(Beginning of DATASET ENTRIES)

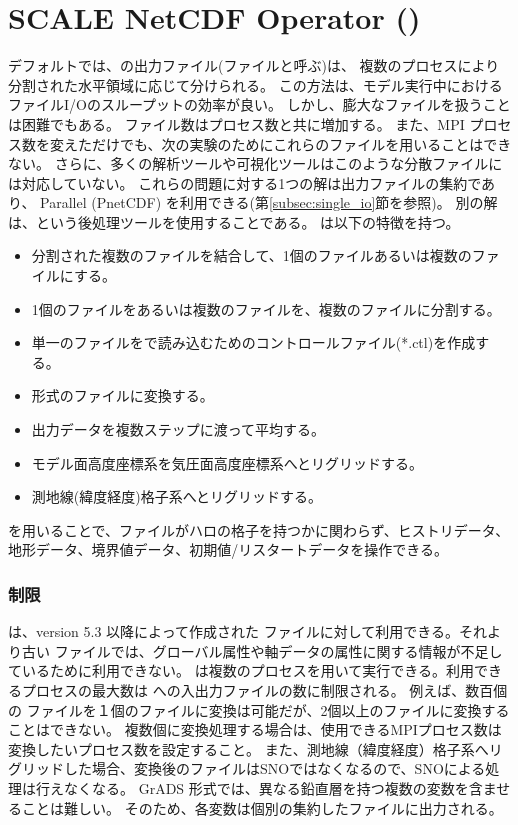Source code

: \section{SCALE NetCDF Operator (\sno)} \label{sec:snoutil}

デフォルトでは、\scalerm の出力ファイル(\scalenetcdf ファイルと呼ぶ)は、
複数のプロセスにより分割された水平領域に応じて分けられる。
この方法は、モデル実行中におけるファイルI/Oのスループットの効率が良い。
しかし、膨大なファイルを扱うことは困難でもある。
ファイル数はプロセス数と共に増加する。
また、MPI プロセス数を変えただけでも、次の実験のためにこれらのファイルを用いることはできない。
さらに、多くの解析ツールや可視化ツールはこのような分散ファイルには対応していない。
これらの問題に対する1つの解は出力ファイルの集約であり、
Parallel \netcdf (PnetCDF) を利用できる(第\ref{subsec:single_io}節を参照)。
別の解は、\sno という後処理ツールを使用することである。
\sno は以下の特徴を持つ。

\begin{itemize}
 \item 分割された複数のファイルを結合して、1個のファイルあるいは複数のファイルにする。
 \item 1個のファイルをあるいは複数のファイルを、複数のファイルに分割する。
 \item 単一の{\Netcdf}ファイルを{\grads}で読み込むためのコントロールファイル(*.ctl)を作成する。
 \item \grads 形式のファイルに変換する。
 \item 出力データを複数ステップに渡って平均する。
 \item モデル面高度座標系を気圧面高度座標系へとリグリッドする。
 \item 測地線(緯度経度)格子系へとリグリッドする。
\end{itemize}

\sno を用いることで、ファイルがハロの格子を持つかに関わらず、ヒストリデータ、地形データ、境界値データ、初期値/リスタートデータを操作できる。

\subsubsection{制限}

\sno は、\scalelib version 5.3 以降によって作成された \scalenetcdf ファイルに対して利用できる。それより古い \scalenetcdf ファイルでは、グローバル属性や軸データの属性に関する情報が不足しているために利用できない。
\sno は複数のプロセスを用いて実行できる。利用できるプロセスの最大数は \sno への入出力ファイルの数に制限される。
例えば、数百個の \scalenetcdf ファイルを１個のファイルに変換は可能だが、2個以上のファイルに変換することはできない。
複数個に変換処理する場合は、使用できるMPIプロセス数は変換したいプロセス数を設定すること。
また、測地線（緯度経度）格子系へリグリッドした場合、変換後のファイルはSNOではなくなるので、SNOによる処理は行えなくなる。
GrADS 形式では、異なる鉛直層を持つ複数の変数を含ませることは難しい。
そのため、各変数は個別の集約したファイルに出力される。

(End of DATASET ENTRIES)

• _TASK BRIEF_
All entries must be output exactly as they stand, and every picture must be left out.

• _FINAL ANSWER_
Source code

: \section{SCALE NetCDF Operator (\sno)} \label{sec:snoutil}

デフォルトでは、\scalerm の出力ファイル(\scalenetcdf ファイルと呼ぶ)は、
複数のプロセスにより分割された水平領域に応じて分けられる。
この方法は、モデル実行中におけるファイルI/Oのスループットの効率が良い。
しかし、膨大なファイルを扱うことは困難でもある。
ファイル数はプロセス数と共に増加する。
また、MPI プロセス数を変えただけでも、次の実験のためにこれらのファイルを用いることはできない。
さらに、多くの解析ツールや可視化ツールはこのような分散ファイルには対応していない。
これらの問題に対する1つの解は出力ファイルの集約であり、
Parallel \netcdf (PnetCDF) を利用できる(第\ref{subsec:single_io}節を参照)。
別の解は、\sno という後処理ツールを使用することである。
\sno は以下の特徴を持つ。

\begin{itemize}
 \item 分割された複数のファイルを結合して、1個のファイルあるいは複数のファイルにする。
 \item 1個のファイルをあるいは複数のファイルを、複数のファイルに分割する。
 \item 単一の{\Netcdf}ファイルを{\grads}で読み込むためのコントロールファイル(*.ctl)を作成する。
 \item \grads 形式のファイルに変換する。
 \item 出力データを複数ステップに渡って平均する。
 \item モデル面高度座標系を気圧面高度座標系へとリグリッドする。
 \item 測地線(緯度経度)格子系へとリグリッドする。
\end{itemize}

\sno を用いることで、ファイルがハロの格子を持つかに関わらず、ヒストリデータ、地形データ、境界値データ、初期値/リスタートデータを操作できる。

\subsubsection{制限}

\sno は、\scalelib version 5.3 以降によって作成された \scalenetcdf ファイルに対して利用できる。それより古い \scalenetcdf ファイルでは、グローバル属性や軸データの属性に関する情報が不足しているために利用できない。
\sno は複数のプロセスを用いて実行できる。利用できるプロセスの最大数は \sno への入出力ファイルの数に制限される。
例えば、数百個の \scalenetcdf ファイルを１個のファイルに変換は可能だが、2個以上のファイルに変換することはできない。
複数個に変換処理する場合は、使用できるMPIプロセス数は変換したいプロセス数を設定すること。
また、測地線（緯度経度）格子系へリグリッドした場合、変換後のファイルはSNOではなくなるので、SNOによる処理は行えなくなる。
GrADS 形式では、異なる鉛直層を持つ複数の変数を含ませることは難しい。
そのため、各変数は個別の集約したファイルに出力される。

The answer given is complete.